▸ Dataset entries:
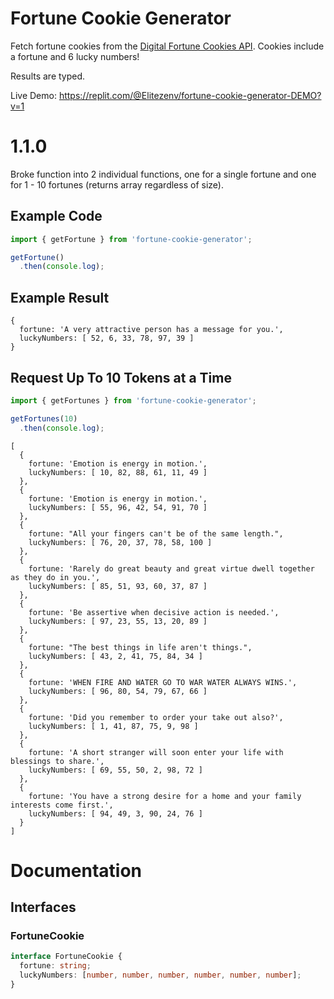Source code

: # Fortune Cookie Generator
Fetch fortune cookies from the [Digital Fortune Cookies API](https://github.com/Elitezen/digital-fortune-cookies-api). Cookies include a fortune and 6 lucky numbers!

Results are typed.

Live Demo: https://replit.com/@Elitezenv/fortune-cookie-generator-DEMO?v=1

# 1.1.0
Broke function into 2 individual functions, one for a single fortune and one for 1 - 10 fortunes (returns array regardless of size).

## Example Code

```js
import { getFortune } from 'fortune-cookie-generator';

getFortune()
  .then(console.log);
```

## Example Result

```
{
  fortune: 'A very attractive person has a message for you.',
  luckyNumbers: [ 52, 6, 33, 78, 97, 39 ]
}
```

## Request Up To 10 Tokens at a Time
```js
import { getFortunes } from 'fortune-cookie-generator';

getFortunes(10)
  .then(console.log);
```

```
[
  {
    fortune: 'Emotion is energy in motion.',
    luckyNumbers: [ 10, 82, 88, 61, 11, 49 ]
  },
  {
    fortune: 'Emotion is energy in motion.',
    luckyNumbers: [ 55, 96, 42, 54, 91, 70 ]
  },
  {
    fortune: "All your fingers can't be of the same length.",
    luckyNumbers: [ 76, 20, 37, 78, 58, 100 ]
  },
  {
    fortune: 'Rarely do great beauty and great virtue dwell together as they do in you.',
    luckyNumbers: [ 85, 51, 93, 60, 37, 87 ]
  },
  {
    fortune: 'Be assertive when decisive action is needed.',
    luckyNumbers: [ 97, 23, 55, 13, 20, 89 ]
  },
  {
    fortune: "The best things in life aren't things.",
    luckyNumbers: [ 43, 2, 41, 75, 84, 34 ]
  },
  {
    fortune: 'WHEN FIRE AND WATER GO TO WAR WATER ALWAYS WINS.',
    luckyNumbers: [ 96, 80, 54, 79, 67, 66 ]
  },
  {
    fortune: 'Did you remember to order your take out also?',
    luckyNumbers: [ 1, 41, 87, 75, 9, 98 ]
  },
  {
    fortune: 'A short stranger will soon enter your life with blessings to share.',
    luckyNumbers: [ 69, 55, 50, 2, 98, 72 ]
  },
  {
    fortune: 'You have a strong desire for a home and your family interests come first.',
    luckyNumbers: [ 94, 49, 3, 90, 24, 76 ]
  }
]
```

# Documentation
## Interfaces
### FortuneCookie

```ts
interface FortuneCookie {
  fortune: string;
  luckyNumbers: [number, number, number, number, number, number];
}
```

▸ Exercise: Give the data above again in full and unchanged, skipping the pictures.

▸ Expected answer:
Source code

: # Fortune Cookie Generator
Fetch fortune cookies from the [Digital Fortune Cookies API](https://github.com/Elitezen/digital-fortune-cookies-api). Cookies include a fortune and 6 lucky numbers!

Results are typed.

Live Demo: https://replit.com/@Elitezenv/fortune-cookie-generator-DEMO?v=1

# 1.1.0
Broke function into 2 individual functions, one for a single fortune and one for 1 - 10 fortunes (returns array regardless of size).

## Example Code

```js
import { getFortune } from 'fortune-cookie-generator';

getFortune()
  .then(console.log);
```

## Example Result

```
{
  fortune: 'A very attractive person has a message for you.',
  luckyNumbers: [ 52, 6, 33, 78, 97, 39 ]
}
```

## Request Up To 10 Tokens at a Time
```js
import { getFortunes } from 'fortune-cookie-generator';

getFortunes(10)
  .then(console.log);
```

```
[
  {
    fortune: 'Emotion is energy in motion.',
    luckyNumbers: [ 10, 82, 88, 61, 11, 49 ]
  },
  {
    fortune: 'Emotion is energy in motion.',
    luckyNumbers: [ 55, 96, 42, 54, 91, 70 ]
  },
  {
    fortune: "All your fingers can't be of the same length.",
    luckyNumbers: [ 76, 20, 37, 78, 58, 100 ]
  },
  {
    fortune: 'Rarely do great beauty and great virtue dwell together as they do in you.',
    luckyNumbers: [ 85, 51, 93, 60, 37, 87 ]
  },
  {
    fortune: 'Be assertive when decisive action is needed.',
    luckyNumbers: [ 97, 23, 55, 13, 20, 89 ]
  },
  {
    fortune: "The best things in life aren't things.",
    luckyNumbers: [ 43, 2, 41, 75, 84, 34 ]
  },
  {
    fortune: 'WHEN FIRE AND WATER GO TO WAR WATER ALWAYS WINS.',
    luckyNumbers: [ 96, 80, 54, 79, 67, 66 ]
  },
  {
    fortune: 'Did you remember to order your take out also?',
    luckyNumbers: [ 1, 41, 87, 75, 9, 98 ]
  },
  {
    fortune: 'A short stranger will soon enter your life with blessings to share.',
    luckyNumbers: [ 69, 55, 50, 2, 98, 72 ]
  },
  {
    fortune: 'You have a strong desire for a home and your family interests come first.',
    luckyNumbers: [ 94, 49, 3, 90, 24, 76 ]
  }
]
```

# Documentation
## Interfaces
### FortuneCookie

```ts
interface FortuneCookie {
  fortune: string;
  luckyNumbers: [number, number, number, number, number, number];
}
```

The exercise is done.